(Beginning of SOURCE MATERIAL)

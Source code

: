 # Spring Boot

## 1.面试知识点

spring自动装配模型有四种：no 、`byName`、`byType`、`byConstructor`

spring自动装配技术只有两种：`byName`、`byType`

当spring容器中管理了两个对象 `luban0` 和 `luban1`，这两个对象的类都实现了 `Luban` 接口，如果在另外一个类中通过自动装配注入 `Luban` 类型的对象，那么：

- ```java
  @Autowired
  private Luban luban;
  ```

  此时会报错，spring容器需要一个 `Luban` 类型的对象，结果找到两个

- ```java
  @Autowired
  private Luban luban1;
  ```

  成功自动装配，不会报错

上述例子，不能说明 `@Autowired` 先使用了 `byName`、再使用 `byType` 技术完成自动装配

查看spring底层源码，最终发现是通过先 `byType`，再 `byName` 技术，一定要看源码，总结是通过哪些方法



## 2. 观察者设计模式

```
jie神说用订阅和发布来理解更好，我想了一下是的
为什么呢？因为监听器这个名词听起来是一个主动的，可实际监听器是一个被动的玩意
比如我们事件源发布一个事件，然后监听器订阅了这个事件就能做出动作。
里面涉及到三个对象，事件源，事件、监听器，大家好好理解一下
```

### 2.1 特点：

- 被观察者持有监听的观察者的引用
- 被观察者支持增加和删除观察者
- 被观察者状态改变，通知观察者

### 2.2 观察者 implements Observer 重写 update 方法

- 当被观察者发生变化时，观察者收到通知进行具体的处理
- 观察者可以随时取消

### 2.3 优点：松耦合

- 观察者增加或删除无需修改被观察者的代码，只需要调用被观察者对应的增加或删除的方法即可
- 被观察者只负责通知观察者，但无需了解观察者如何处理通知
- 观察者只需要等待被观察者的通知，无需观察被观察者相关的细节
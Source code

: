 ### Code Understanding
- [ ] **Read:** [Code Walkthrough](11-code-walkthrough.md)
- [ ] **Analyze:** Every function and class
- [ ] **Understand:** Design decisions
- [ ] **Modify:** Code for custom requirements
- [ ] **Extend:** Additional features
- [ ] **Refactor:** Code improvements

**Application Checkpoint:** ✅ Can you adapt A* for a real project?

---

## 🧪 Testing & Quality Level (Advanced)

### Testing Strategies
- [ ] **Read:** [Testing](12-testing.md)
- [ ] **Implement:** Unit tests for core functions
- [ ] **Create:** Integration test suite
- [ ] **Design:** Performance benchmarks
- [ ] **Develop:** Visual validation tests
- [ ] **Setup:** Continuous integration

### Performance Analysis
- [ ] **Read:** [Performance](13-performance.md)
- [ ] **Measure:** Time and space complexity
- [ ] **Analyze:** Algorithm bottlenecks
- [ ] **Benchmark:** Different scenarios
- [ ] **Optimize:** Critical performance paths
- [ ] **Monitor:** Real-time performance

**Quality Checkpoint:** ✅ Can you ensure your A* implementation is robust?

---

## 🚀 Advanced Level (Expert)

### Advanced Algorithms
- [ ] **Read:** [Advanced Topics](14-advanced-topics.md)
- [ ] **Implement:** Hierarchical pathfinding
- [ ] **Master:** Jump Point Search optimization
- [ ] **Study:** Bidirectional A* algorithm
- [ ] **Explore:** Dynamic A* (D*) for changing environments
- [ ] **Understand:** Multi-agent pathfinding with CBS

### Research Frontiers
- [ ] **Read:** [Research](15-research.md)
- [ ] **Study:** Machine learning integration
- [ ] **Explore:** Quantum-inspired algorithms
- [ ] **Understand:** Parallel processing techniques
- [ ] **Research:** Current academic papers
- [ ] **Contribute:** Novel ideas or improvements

(End of SOURCE MATERIAL)

Give the number of lines in the data that contain the string "pathfinding" and nothing more.

2